I had been sending the email alerts to spam by accident. Sorry about that.
It turns out most of the suggestions to be found on the web on how to handle streams are probably innacurate, so I had to rewrite it from scratch. We could have salvaged your original code, but for no fault of yours it was totally the wrong approach.
If I'm seeing it right, the way to convert a stream into a buffer is to have the output stream from the zlib extension write to an array, then when it fires the end
event you concatenate everything and "clone" it to the object you return to metalsmith?
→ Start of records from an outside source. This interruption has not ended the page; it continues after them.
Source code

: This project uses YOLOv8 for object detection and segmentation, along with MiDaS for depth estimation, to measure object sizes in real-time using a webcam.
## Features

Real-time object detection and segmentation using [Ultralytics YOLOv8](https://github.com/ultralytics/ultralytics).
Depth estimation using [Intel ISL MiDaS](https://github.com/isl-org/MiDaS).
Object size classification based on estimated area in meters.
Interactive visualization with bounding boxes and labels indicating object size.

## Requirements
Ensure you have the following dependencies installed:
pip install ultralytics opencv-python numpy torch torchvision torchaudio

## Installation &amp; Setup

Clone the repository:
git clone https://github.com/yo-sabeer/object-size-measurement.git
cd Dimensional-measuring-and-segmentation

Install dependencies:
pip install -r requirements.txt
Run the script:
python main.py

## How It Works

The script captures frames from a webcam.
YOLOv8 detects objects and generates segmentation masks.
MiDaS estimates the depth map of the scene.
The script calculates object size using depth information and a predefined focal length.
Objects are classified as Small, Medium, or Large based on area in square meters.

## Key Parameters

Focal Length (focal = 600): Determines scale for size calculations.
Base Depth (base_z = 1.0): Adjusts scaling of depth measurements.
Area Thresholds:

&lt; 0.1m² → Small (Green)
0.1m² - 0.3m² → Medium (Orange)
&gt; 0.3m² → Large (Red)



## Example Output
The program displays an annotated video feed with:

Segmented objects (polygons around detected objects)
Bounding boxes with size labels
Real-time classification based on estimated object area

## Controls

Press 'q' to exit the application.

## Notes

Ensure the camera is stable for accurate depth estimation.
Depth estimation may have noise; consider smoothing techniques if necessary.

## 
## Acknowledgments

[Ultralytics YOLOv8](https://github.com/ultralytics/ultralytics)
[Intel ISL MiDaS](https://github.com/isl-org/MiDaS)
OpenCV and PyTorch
Yes. Do you want to try whether it works for you? I think you can use this branch with npm instead of a regular release.
Release 0.3 has been pushed to npm. Compression levels can be set via the gzip key in the options object . For example: compress({ gzip: { level: 6 }})
.
Sorry about my tardiness.
As you can probably see from the comparision above, this definitely ended up being worth it for larger files. Thank you so much for your patience and time! I'll have to come back after a few months of learning JS better and see if I can help contribute to something else of yours.
Excellent! I am glad that it works. I try to test it, but without others confirming with their own setups, it’s hard to know whether things work fine.
You’re welcome to try again, although I am not sure I have that many projects to contribute to,
What gzip compression level does this plugin operate at? I tried checking zlib's page for any information, but I'm not sure I found the right one.
If I'm going to be zipping files only once, I might as well gzip at level 9 for a few extra percentages in savings / decode effort.